(Document images with source code)
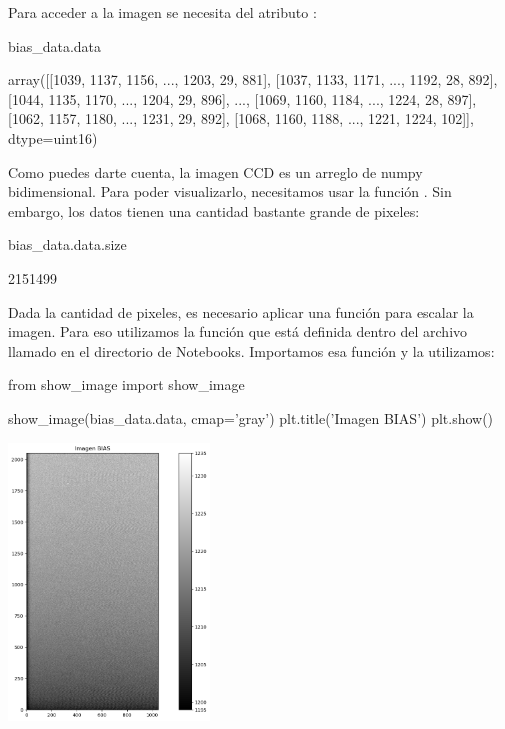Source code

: Para acceder a la imagen se necesita del atributo :
\begin{pyin}
bias_data.data
\end{pyin}
\begin{pyprint}
array([[1039, 1137, 1156, ..., 1203,   29,  881],
       [1037, 1133, 1171, ..., 1192,   28,  892],
       [1044, 1135, 1170, ..., 1204,   29,  896],
       ...,
       [1069, 1160, 1184, ..., 1224,   28,  897],
       [1062, 1157, 1180, ..., 1231,   29,  892],
       [1068, 1160, 1188, ..., 1221, 1224,  102]], dtype=uint16)
\end{pyprint}

Como puedes darte cuenta, la imagen CCD es un arreglo de numpy bidimensional. Para poder visualizarlo, necesitamos usar la función . Sin embargo, los datos tienen una cantidad bastante grande de pixeles:

\begin{pyin}
bias_data.data.size
\end{pyin}
\begin{pyout}
2151499
\end{pyout}

Dada la cantidad de pixeles, es necesario aplicar una función para escalar la imagen. Para eso utilizamos la función  que está definida dentro del archivo llamado  en el directorio de Notebooks. Importamos esa función y la utilizamos:

\begin{pyin}
from show_image import show_image

show_image(bias_data.data, cmap='gray')
plt.title('Imagen BIAS')
plt.show()
\end{pyin}

\noindent
\includegraphics[width=0.4\textwidth]{figures/binary_bias_example.png}

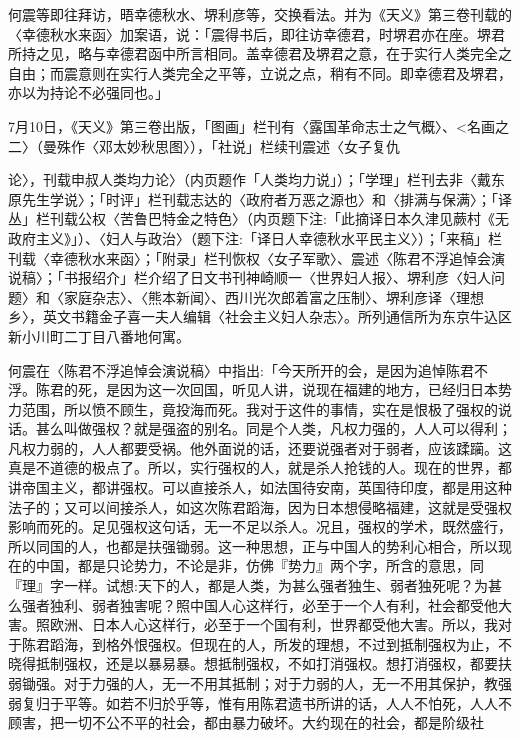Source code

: 何震等即往拜访，晤幸德秋水、堺利彦等，交换看法。并为《天义》第三卷刊载的〈幸德秋水来函〉加案语，说：「震得书后，即往访幸德君，时堺君亦在座。堺君所持之见，略与幸德君函中所言相同。盖幸德君及堺君之意，在于实行人类完全之自由；而震意则在实行人类完全之平等，立说之点，稍有不同。即幸德君及堺君，亦以为持论不必强同也。」

7月10日，《天义》第三卷出版，「图画」栏刊有〈露国革命志士之气概〉、<名画之二〉（曼殊作〈邓太妙秋思图〉），「社说」栏续刊震述〈女子复仇


\noindent 论〉，刊载申叔人类均力论〉（内页题作「人类均力说」）；「学理」栏刊去非〈戴东原先生学说〉；「时评」栏刊载志达的〈政府者万恶之源也〉和〈排满与保满〉；「译丛」栏刊载公权〈苦鲁巴特金之特色〉（内页题下注:「此摘译日本久津见蕨村《无政府主义》」）、〈妇人与政治〉（题下注:「译日人幸德秋水平民主义〉）；「来稿」栏刊载〈幸德秋水来函〉；「附录」栏刊恢权〈女子军歌〉、震述〈陈君不浮追悼会演说稿〉；「书报绍介」栏介绍了日文书刊神崎顺一〈世界妇人报〉、堺利彦〈妇人问题〉和〈家庭杂志〉、〈熊本新闻〉、西川光次郎着富之压制〉、堺利彦译〈理想乡〉，英文书籍金子喜一夫人编辑〈社会主义妇人杂志〉。所列通信所为东京牛込区新小川町二丁目八番地何寓。

何震在〈陈君不浮追悼会演说稿〉中指出:「今天所开的会，是因为追悼陈君不浮。陈君的死，是因为这一次回国，听见人讲，说现在福建的地方，已经归日本势力范围，所以愤不顾生，竟投海而死。我对于这件的事情，实在是恨极了强权的说话。甚么叫做强权？就是强盗的别名。同是个人类，凡权力强的，人人可以得利；凡权力弱的，人人都要受祸。他外面说的话，还要说强者对于弱者，应该蹂躏。这真是不道德的极点了。所以，实行强权的人，就是杀人抢钱的人。现在的世界，都讲帝国主义，都讲强权。可以直接杀人，如法国待安南，英国待印度，都是用这种法子的；又可以间接杀人，如这次陈君蹈海，因为日本想侵略福建，这就是受强权影响而死的。足见强权这句话，无一不足以杀人。况且，强权的学术，既然盛行，所以同国的人，也都是扶强锄弱。这一种思想，正与中国人的势利心相合，所以现在的中国，都是只论势力，不论是非，仿佛『势力』两个字，所含的意思，同『理』字一样。试想:天下的人，都是人类，为甚么强者独生、弱者独死呢？为甚么强者独利、弱者独害呢？照中国人心这样行，必至于一个人有利，社会都受他大害。照欧洲、日本人心这样行，必至于一个国有利，世界都受他大害。所以，我对于陈君蹈海，到格外恨强权。但现在的人，所发的理想，不过到抵制强权为止，不晓得抵制强权，还是以暴易暴。想抵制强权，不如打消强权。想打消强权，都要扶弱锄强。对于力强的人，无一不用其抵制；对于力弱的人，无一不用其保护，教强弱复归于平等。如若不归於乎等，惟有用陈君遗书所讲的话，人人不怕死，人人不顾害，把一切不公不平的社会，都由暴力破坏。大约现在的社会，都是阶级社


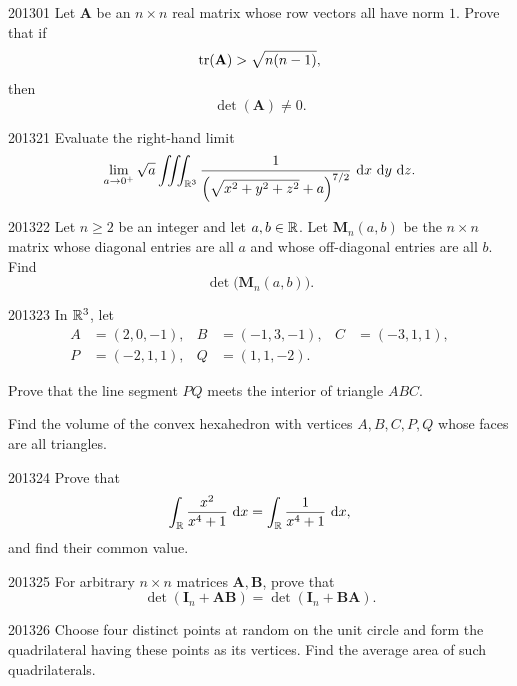 
\begin{problem}{2013}{0}{1}
Let $\mathbf A$ be an $n\times n$ real matrix whose row vectors all have norm $1$. Prove that if
\[
    \tr(\mathbf A)>\sqrt{n(n-1)},
\]
then
\[
    \det(\mathbf A)\ne0.
\]
\end{problem}

\begin{problem}{2013}{2}{1}
Evaluate the right-hand limit
\[
    \lim_{a\to0^+}
    \sqrt a
    \iiint_{\R^3}
    \frac{1}{\left(\sqrt{x^2+y^2+z^2}+a\right)^{7/2}}
    \, \dd x\, \dd y\, \dd z.
\]
\end{problem}

\begin{problem}{2013}{2}{2}
Let $n\ge2$ be an integer and let $a, b\in\R$. Let $\mathbf M_n(a, b)$ be the $n\times n$ matrix whose diagonal entries are all $a$ and whose off-diagonal entries are all $b$. Find
\[
    \det\bigl(\mathbf M_n(a, b)\bigr).
\]
\end{problem}

\begin{problem}{2013}{2}{3}
In $\R^3$, let
\[
\begin{aligned}
    A&=(2, 0, -1), &
    B&=(-1, 3, -1), &
    C&=(-3, 1, 1), \\
    P&=(-2, 1, 1), &
    Q&=(1, 1, -2).
\end{aligned}
\]
\begin{problemsubparts}
    \item Prove that the line segment $PQ$ meets the interior of triangle $ABC$.
    \item Find the volume of the convex hexahedron with vertices $A, B, C, P, Q$ whose faces are all triangles.
\end{problemsubparts}
\end{problem}

\begin{problem}{2013}{2}{4}
Prove that
\[
    \int_{\R}\frac{x^2}{x^4+1}\, \dd x
    =
    \int_{\R}\frac{1}{x^4+1}\, \dd x,
\]
and find their common value.
\end{problem}

\begin{problem}{2013}{2}{5}
For arbitrary $n\times n$ matrices $\mathbf A, \mathbf B$, prove that
\[
    \det(\mathbf I_n+\mathbf A\mathbf B)
    =
    \det(\mathbf I_n+\mathbf B\mathbf A).
\]
\end{problem}

\begin{problem}{2013}{2}{6}
Choose four distinct points at random on the unit circle and form the quadrilateral having these points as its vertices. Find the average area of such quadrilaterals.
\end{problem}

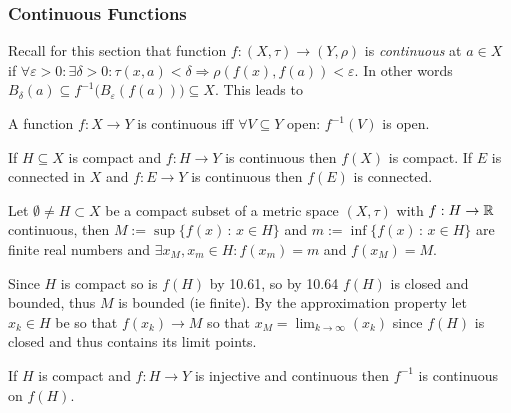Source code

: \newpage
\begin{multicols}{2}
\subsubsection*{Continuous Functions}

Recall for this section that function $f:(X,\tau)\to (Y,\rho)$ is \textit{continuous} at $a\in X$ if $\forall\varepsilon>0:\exists\delta>0:\tau(x,a)<\delta\Rightarrow\rho(f(x),f(a))<\varepsilon$. In other words $B_\delta(a)\subseteq f^{-1}\big(B_\varepsilon(f(a))\big)\subseteq X$. This leads to

\begin{theorem}[Continuity]
A function $f:X\to Y$ is continuous iff $\forall V\subseteq Y$ open: $f^{-1}(V)$ is open.
\end{theorem}

\begin{theorem}[10.61 and 10.62]
If $H\subseteq X$ is compact and $f:H\to Y$ is continuous then $f(X)$ is compact. If $E$ is connected in $X$ and $f:E\to Y$ is continuous then $f(E)$ is connected.
\end{theorem}

\begin{theorem}
Let $\emptyset\neq H \subset X$ be a compact subset of a metric space $(X,\tau)$ with $f:H\to\mathbb{R}$ continuous, then $M:=\sup\{f(x)\,:\,x\in H\}$ and $m:=\inf\{f(x)\,:\,x\in H\}$ are finite real numbers and $\exists x_M,x_m\in H: f(x_m)=m$ and $f(x_M)=M$.
\end{theorem}
\begin{proof1}
Since $H$ is compact so is $f(H)$ by 10.61, so by 10.64 $f(H)$ is closed and bounded, thus $M$ is bounded (ie finite). By the approximation property let $x_k\in H$ be so that $f(x_k)\to M$ so that $x_M=\lim_{k\to\infty}(x_k)$ since $f(H)$ is closed and thus contains its limit points.
\end{proof1}

\begin{theorem}[10.64]
If $H$ is compact and $f:H\to Y$ is injective and continuous then $f^{-1}$ is continuous on $f(H)$.
\end{theorem}

\end{multicols}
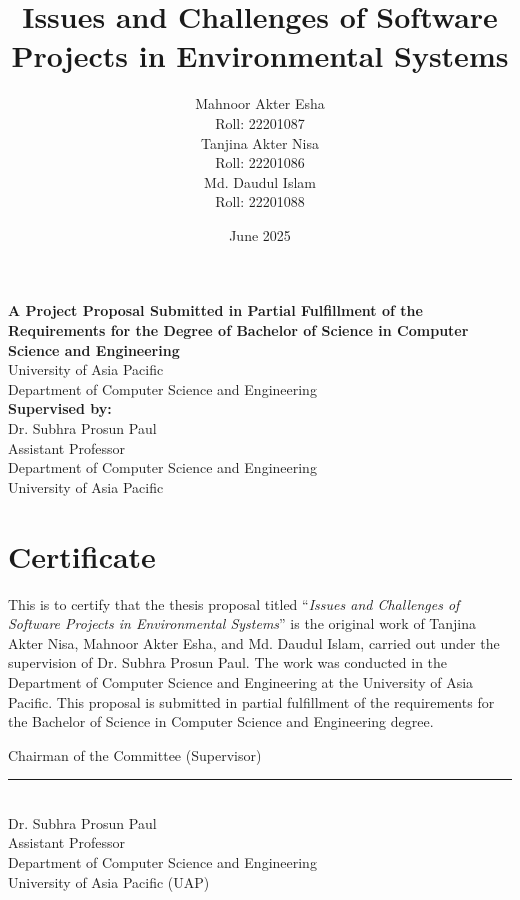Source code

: \documentclass[12pt, a4paper]{article} %
\begin{document}
\title{\LARGE\textbf{Issues and Challenges of Software Projects in Environmental Systems}} %
\author{
Mahnoor Akter Esha \\ Roll: 22201087 \\
Tanjina Akter Nisa \\ Roll: 22201086 \\
Md. Daudul Islam \\ Roll: 22201088}
\date{June 2025}
\maketitle

\begin{center}
\textbf{A Project Proposal Submitted in Partial Fulfillment of the Requirements for the Degree of Bachelor of Science in Computer Science and Engineering} \\
\vspace{0.5em}
University of Asia Pacific \\
Department of Computer Science and Engineering \\
\vspace{0.5em}
\textbf{Supervised by:} \\
Dr. Subhra Prosun Paul \\
Assistant Professor \\
Department of Computer Science and Engineering \\
University of Asia Pacific
\end{center}

\clearpage
\section*{Certificate}
This is to certify that the thesis proposal titled ``\textit{Issues and Challenges of Software Projects in Environmental Systems}'' is the original work of Tanjina Akter Nisa, Mahnoor Akter Esha, and Md. Daudul Islam, carried out under the supervision of Dr. Subhra Prosun Paul. The work was conducted in the Department of Computer Science and Engineering at the University of Asia Pacific. This proposal is submitted in partial fulfillment of the requirements for the Bachelor of Science in Computer Science and Engineering degree.

\vspace{3em}
Chairman of the Committee (Supervisor) \\
\rule{0.5\textwidth}{0.4pt} \\
Dr. Subhra Prosun Paul \\
Assistant Professor \\
Department of Computer Science and Engineering \\
University of Asia Pacific (UAP)
\end{document}
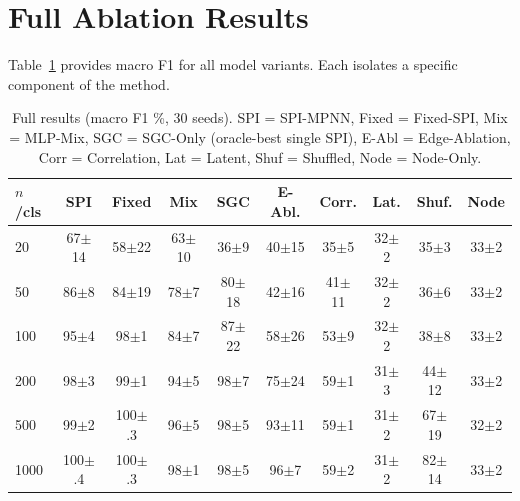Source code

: \documentclass{article}
\begin{document}



\newpage
\appendix
\onecolumn

\section{Full Ablation Results}
\label{app:ablation}

Table~\ref{tab:full} provides macro F1 for all model variants. Each isolates a specific component of the method.

\begin{table}[h]
\caption{Full results (macro F1 \%, 30 seeds). SPI = SPI-MPNN, Fixed = Fixed-SPI, Mix = MLP-Mix, SGC = SGC-Only (oracle-best single SPI), E-Abl = Edge-Ablation, Corr = Correlation, Lat = Latent, Shuf = Shuffled, Node = Node-Only.}
\label{tab:full}
\vskip 0.1in
\begin{center}
\begin{small}
\begin{tabular}{lccccccccc}
\toprule
$n$/cls & SPI & Fixed & Mix & SGC & E-Abl. & Corr. & Lat. & Shuf. & Node \\
\midrule
20   & 67{\scriptsize$\pm$14} & 58{\scriptsize$\pm$22} & 63{\scriptsize$\pm$10} & 36{\scriptsize$\pm$9}  & 40{\scriptsize$\pm$15} & 35{\scriptsize$\pm$5}  & 32{\scriptsize$\pm$2} & 35{\scriptsize$\pm$3} & 33{\scriptsize$\pm$2} \\
50   & 86{\scriptsize$\pm$8}  & 84{\scriptsize$\pm$19} & 78{\scriptsize$\pm$7}  & 80{\scriptsize$\pm$18} & 42{\scriptsize$\pm$16} & 41{\scriptsize$\pm$11} & 32{\scriptsize$\pm$2} & 36{\scriptsize$\pm$6} & 33{\scriptsize$\pm$2} \\
100  & 95{\scriptsize$\pm$4}  & 98{\scriptsize$\pm$1}  & 84{\scriptsize$\pm$7}  & 87{\scriptsize$\pm$22} & 58{\scriptsize$\pm$26} & 53{\scriptsize$\pm$9}  & 32{\scriptsize$\pm$2} & 38{\scriptsize$\pm$8} & 33{\scriptsize$\pm$2} \\
200  & 98{\scriptsize$\pm$3}  & 99{\scriptsize$\pm$1}  & 94{\scriptsize$\pm$5}  & 98{\scriptsize$\pm$7}  & 75{\scriptsize$\pm$24} & 59{\scriptsize$\pm$1}  & 31{\scriptsize$\pm$3} & 44{\scriptsize$\pm$12}& 33{\scriptsize$\pm$2} \\
500  & 99{\scriptsize$\pm$2}  & 100{\scriptsize$\pm$.3}& 96{\scriptsize$\pm$5}  &  98{\scriptsize$\pm$5}  & 93{\scriptsize$\pm$11}& 59{\scriptsize$\pm$1}  & 31{\scriptsize$\pm$2} & 67{\scriptsize$\pm$19}& 32{\scriptsize$\pm$2} \\
1000 & 100{\scriptsize$\pm$.4}& 100{\scriptsize$\pm$.3}& 98{\scriptsize$\pm$1}  &  98{\scriptsize$\pm$5}  & 96{\scriptsize$\pm$7} & 59{\scriptsize$\pm$2}  & 31{\scriptsize$\pm$2} & 82{\scriptsize$\pm$14}& 33{\scriptsize$\pm$2} \\
\bottomrule
\end{tabular}
\end{small}
\end{center}
\vskip 0.1in
\end{table}
\end{document}
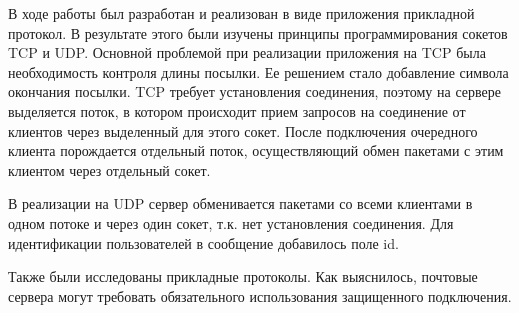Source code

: В ходе работы был разработан и реализован в виде приложения прикладной протокол. В результате этого были изучены принципы программирования сокетов TCP и UDP. Основной проблемой при реализации приложения на TCP была необходимость контроля длины посылки. Ее решением стало добавление символа окончания посылки. TCP требует установления соединения, поэтому на сервере выделяется поток, в котором происходит прием запросов на соединение от клиентов через выделенный для этого сокет. После подключения очередного клиента порождается отдельный поток, осуществляющий обмен пакетами с этим клиентом через отдельный сокет. 

В реализации на UDP сервер обменивается пакетами со всеми клиентами в одном потоке и через один сокет, т.к. нет установления соединения. Для идентификации пользователей в сообщение добавилось поле id.

Также были исследованы прикладные протоколы. Как выяснилось, почтовые сервера могут требовать обязательного использования защищенного подключения.


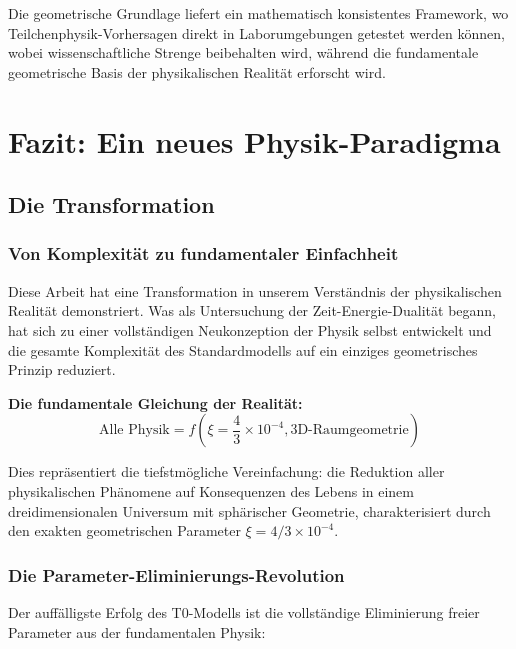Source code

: \documentclass[12pt,a4paper]{report}
\begin{document}
	Die geometrische Grundlage liefert ein mathematisch konsistentes Framework, wo Teilchenphysik-Vorhersagen direkt in Laborumgebungen getestet werden können, wobei wissenschaftliche Strenge beibehalten wird, während die fundamentale geometrische Basis der physikalischen Realität erforscht wird.
	
	\chapter{Fazit: Ein neues Physik-Paradigma}
	\label{chap:conclusion}
	
	\section{Die Transformation}
	\label{sec:revolutionary_transformation}
	
	\subsection{Von Komplexität zu fundamentaler Einfachheit}
	\label{subsec:complexity_to_simplicity}
	
	Diese Arbeit hat eine Transformation in unserem Verständnis der physikalischen Realität demonstriert. Was als Untersuchung der Zeit-Energie-Dualität begann, hat sich zu einer vollständigen Neukonzeption der Physik selbst entwickelt und die gesamte Komplexität des Standardmodells auf ein einziges geometrisches Prinzip reduziert.
	
	\textbf{Die fundamentale Gleichung der Realität:}
	\begin{equation}
		\boxed{\text{Alle Physik} = f\left(\xi = \frac{4}{3} \times 10^{-4}, \text{3D-Raumgeometrie}\right)}
	\end{equation}
	
	Dies repräsentiert die tiefstmögliche Vereinfachung: die Reduktion aller physikalischen Phänomene auf Konsequenzen des Lebens in einem dreidimensionalen Universum mit sphärischer Geometrie, charakterisiert durch den exakten geometrischen Parameter $\xi = 4/3 \times 10^{-4}$.
	
	\subsection{Die Parameter-Eliminierungs-Revolution}
	\label{subsec:parameter_elimination}
	
	Der auffälligste Erfolg des T0-Modells ist die vollständige Eliminierung freier Parameter aus der fundamentalen Physik:
	
\end{document}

• Task to carry out: In the data above, find each line where the string "textbf" appears, then copy it.

• Result of the exercise:
\title{\LARGE\textbf{Issues and Challenges of Software Projects in Environmental Systems}} %
\textbf{A Project Proposal Submitted in Partial Fulfillment of the Requirements for the Degree of Bachelor of Science in Computer Science and Engineering} \\
\textbf{Supervised by:} \\
	\textbf{Die fundamentale Gleichung der Realität:}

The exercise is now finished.